Javascript .replace command replace page text?

Can the JavaScript command .replace replace text in any webpage? I want to create a Chrome extension that replaces specific words in any webpage to say something else (example cake instead of pie).


Solution 1:

The .replace method is a string operation, so it's not immediately simple to run the operation on HTML documents, which are composed of DOM Node objects.

Use TreeWalker API

The best way to go through every node in a DOM and replace text in it is to use the document.createTreeWalker method to create a TreeWalker object. This is a practice that is used in a number of Chrome extensions!

// create a TreeWalker of all text nodes
var allTextNodes = document.createTreeWalker(document.body, NodeFilter.SHOW_TEXT),
    // some temp references for performance
    tmptxt,
    tmpnode,
    // compile the RE and cache the replace string, for performance
    cakeRE = /cake/g,
    replaceValue = "pie";

// iterate through all text nodes
while (allTextNodes.nextNode()) {
    tmpnode = allTextNodes.currentNode;
    tmptxt = tmpnode.nodeValue;
    tmpnode.nodeValue = tmptxt.replace(cakeRE, replaceValue);
}

To replace parts of text with another element or to add an element in the middle of text, use DOM splitText, createElement, and insertBefore methods, example.

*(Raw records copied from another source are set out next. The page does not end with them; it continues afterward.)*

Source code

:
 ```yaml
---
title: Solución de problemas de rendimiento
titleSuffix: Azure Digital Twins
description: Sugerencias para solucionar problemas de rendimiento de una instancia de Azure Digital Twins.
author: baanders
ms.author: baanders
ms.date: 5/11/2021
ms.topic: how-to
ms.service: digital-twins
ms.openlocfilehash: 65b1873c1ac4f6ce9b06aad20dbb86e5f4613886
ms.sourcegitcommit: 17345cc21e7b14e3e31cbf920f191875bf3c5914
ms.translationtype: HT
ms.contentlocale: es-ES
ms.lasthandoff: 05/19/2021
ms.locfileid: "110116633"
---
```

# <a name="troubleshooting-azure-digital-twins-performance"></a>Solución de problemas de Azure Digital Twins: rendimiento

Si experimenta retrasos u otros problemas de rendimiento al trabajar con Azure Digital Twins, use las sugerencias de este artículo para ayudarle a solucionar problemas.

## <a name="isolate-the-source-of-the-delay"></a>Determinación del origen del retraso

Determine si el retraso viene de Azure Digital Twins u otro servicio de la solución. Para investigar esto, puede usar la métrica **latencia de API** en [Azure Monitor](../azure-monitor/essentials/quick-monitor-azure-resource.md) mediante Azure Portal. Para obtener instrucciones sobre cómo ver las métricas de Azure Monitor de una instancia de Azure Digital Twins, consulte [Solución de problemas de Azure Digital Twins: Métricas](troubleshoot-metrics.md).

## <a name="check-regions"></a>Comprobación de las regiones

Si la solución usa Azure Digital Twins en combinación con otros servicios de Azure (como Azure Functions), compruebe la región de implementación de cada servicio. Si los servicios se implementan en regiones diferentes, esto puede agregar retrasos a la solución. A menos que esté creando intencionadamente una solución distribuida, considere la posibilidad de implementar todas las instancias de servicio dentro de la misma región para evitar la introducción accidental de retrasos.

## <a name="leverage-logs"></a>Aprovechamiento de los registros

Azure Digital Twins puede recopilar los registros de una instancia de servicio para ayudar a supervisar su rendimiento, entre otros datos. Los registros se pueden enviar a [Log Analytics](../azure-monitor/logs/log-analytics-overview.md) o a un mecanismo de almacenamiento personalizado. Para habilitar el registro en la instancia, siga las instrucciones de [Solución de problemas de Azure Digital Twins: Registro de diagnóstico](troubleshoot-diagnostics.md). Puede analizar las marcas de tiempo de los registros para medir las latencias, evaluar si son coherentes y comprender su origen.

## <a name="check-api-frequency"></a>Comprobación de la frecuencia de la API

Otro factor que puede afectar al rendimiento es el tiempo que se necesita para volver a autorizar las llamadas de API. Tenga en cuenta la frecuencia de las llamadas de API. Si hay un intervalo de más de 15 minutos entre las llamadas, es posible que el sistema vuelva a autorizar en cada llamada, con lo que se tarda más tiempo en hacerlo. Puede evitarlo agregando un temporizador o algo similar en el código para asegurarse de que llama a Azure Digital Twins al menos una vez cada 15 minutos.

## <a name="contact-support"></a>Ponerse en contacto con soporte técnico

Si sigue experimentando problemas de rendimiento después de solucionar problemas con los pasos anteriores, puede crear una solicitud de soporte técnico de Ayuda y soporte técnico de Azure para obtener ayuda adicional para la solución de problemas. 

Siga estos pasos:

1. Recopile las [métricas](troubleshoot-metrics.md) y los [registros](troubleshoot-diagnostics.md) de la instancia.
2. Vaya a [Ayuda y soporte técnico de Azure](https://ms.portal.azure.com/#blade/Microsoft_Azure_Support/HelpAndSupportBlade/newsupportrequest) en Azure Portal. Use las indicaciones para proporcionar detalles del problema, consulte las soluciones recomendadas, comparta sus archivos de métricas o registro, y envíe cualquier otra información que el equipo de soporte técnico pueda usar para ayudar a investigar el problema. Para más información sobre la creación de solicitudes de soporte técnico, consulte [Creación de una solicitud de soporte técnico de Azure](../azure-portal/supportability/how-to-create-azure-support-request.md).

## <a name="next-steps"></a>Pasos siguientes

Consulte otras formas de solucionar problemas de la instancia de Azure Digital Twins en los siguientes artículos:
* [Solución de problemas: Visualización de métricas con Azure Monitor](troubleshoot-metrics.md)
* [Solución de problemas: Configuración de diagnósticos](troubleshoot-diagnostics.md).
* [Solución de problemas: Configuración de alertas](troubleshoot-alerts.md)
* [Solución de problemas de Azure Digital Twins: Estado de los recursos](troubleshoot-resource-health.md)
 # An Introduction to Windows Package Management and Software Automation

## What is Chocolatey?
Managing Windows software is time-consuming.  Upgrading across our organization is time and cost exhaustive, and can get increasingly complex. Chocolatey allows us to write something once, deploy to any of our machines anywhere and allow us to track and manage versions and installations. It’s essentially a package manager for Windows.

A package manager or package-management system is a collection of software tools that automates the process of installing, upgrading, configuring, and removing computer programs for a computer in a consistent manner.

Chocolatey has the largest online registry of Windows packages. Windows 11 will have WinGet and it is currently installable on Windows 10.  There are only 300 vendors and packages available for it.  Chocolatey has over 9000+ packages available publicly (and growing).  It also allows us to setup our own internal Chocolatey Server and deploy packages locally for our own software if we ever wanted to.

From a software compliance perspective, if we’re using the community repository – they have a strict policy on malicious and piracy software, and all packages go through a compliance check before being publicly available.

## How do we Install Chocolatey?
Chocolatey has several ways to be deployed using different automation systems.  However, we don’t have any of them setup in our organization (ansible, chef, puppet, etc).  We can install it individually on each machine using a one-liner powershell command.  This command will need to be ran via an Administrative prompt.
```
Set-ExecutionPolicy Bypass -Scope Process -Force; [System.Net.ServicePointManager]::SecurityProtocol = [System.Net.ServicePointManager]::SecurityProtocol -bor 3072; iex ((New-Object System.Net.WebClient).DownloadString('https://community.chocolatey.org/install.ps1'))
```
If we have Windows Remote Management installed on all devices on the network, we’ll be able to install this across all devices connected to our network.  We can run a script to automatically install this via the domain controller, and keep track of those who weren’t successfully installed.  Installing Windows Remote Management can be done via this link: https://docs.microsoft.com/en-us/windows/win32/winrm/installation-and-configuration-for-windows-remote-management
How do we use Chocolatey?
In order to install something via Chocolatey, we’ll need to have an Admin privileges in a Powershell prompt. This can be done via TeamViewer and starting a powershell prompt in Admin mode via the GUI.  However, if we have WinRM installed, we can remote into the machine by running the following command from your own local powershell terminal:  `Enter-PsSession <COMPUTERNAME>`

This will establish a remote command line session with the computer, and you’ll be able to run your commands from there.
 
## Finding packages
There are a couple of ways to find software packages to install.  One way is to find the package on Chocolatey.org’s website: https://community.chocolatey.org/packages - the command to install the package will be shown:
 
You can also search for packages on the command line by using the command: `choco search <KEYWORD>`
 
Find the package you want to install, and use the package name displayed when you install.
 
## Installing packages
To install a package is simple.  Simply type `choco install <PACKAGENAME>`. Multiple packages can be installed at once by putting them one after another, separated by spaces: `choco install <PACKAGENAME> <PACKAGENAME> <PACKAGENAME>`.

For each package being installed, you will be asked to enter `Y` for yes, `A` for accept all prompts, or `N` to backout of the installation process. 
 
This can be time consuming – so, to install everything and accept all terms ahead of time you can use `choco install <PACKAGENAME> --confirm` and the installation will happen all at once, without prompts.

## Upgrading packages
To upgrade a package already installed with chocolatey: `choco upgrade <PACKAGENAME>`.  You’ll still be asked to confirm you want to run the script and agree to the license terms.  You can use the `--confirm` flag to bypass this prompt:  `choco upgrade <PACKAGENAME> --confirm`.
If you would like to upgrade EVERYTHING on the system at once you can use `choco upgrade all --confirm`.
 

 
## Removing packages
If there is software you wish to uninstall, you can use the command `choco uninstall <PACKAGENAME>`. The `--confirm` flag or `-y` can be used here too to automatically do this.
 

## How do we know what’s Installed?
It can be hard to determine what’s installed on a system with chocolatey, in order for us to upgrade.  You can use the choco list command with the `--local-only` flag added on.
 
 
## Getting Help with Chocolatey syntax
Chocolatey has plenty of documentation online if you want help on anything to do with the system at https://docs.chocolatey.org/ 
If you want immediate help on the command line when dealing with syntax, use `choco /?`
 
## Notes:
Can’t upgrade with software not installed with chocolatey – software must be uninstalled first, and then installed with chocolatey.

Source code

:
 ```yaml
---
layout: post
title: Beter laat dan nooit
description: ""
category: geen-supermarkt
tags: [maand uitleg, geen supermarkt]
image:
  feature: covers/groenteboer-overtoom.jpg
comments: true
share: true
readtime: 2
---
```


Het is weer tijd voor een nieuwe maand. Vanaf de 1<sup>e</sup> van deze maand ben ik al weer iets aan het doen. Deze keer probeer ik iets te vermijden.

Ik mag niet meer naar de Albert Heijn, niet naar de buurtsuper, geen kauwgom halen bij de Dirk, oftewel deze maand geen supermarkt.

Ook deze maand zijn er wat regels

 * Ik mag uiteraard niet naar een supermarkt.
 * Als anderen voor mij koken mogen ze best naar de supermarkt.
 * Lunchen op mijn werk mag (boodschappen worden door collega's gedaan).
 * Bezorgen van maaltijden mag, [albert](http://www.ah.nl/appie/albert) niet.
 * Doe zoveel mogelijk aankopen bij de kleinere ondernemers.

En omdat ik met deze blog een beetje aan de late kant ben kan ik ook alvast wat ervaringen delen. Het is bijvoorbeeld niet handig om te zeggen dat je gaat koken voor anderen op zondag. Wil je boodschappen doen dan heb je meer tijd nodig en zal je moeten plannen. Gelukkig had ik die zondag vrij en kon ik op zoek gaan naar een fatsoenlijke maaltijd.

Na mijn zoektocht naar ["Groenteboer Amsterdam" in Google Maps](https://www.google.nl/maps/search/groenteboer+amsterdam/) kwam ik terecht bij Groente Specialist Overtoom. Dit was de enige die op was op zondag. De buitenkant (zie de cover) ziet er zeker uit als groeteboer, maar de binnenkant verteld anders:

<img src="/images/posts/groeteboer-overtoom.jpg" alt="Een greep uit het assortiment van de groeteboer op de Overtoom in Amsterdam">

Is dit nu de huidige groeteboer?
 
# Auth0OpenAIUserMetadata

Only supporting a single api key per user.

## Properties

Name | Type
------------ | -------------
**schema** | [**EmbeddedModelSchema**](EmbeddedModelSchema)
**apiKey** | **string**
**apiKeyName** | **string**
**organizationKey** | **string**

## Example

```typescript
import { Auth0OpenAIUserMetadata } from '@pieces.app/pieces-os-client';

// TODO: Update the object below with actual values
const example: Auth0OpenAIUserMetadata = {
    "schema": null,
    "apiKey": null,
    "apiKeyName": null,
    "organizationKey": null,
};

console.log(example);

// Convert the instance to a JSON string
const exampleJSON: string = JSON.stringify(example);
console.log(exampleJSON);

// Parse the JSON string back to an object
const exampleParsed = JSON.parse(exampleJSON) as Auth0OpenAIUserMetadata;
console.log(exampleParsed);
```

Don't use innerHTML or innerText or jQuery .html()

// the innerHTML property of any DOM node is a string
document.body.innerHTML = document.body.innerHTML.replace(/cake/g,'pie')
  • It's generally slower (especially on mobile devices).
  • It effectively removes and replaces the entire DOM, which is not awesome and could have some side effects: it destroys all event listeners attached in JavaScript code (via addEventListener or .onxxxx properties) thus breaking the functionality partially/completely.
  • This is, however, a common, quick, and very dirty way to do it.

Solution 2:

Ok, so the createTreeWalker method is the RIGHT way of doing this and it's a good way. I unfortunately needed to do this to support IE8 which does not support document.createTreeWalker. Sad Ian is sad.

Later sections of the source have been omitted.